O segundo milénio da nossa civilização principiou com um declínio que ameaça regredir o que foi conquistado por grandes homens (e mulheres) que ficaram na História ou que permaneceram anónimos, mas cujo legado nos permitiu chegar a uma evolução social e intelectual sem paralelo. O progresso científico e tecnológico é apenas o resultado dessa transformação gradual, com a primazia do engenho humano e da organização de esforços com o mesmo objetivo. No entanto, há algo que nos está a puxar para trás e que deverá ser um recuo civilizacional de décadas e talvez séculos. Num mundo de pessoas perdidas, solitárias e sem identidade própria.

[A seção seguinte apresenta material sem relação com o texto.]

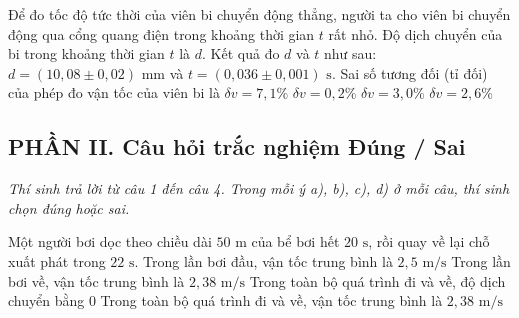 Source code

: \begin{ex} Để đo tốc độ tức thời của viên bi chuyển động thẳng, người ta cho viên bi chuyển động qua cổng quang điện trong khoảng thời gian $t$ rất nhỏ. Độ dịch chuyển của bi trong khoảng thời gian $t$ là $d$. Kết quả đo $d$ và $t$ như sau: $d = (10{,}08 \pm 0{,}02)\text{ mm}$ và $t = (0{,}036 \pm 0{,}001)\text{ s}$. Sai số tương đối (tỉ đối) của phép đo vận tốc của viên bi là
\choice
{$\delta v = 7{,}1\%$}
{$\delta v = 0{,}2\%$}
{\True $\delta v = 3{,}0\%$}
{$\delta v = 2{,}6\%$}
\end{ex}

\setcounter{ex}{0}
\subsection*{PHẦN II. Câu hỏi trắc nghiệm Đúng / Sai}
\textit{Thí sinh trả lời từ câu 1 đến câu 4. Trong mỗi ý a), b), c), d) ở mỗi câu, thí sinh chọn đúng hoặc sai.}

\begin{ex} Một người bơi dọc theo chiều dài $50\text{ m}$ của bể bơi hết $20\text{ s}$, rồi quay về lại chỗ xuất phát trong $22\text{ s}$.
\choiceTF
{\True Trong lần bơi đầu, vận tốc trung bình là $2{,}5\text{ m/s}$}
{Trong lần bơi về, vận tốc trung bình là $2{,}38\text{ m/s}$}
{\True Trong toàn bộ quá trình đi và về, độ dịch chuyển bằng 0}
{Trong toàn bộ quá trình đi và về, vận tốc trung bình là $2{,}38\text{ m/s}$}
\end{ex}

O que é comum em todas as seitas é haver uma pessoa que diz ter uma relação especial com uma entidade superior, seja através de um suposto contato direto ou visão privilegiada de livros antigos considerados sagrados, como a Bíblia ou o Alcorão. A partir daqui, essa pessoa convence uma série de outras que o seu poder único é especial e as vai libertar de toda a dor e privação emocional e física. A personalidade do líder é normalmente magnética, extremamente manipuladora e capaz de fazer verdadeiras lavagens cerebrais. Os seguidores são pessoas carentes, ávidas de um propósito ou orientação e que muitas vezes sofreram abusos repetidos ou traumas – ao contrário do que se diz, não precisam ser estúpidas e até podem ter um nível intelectual muito acima da média.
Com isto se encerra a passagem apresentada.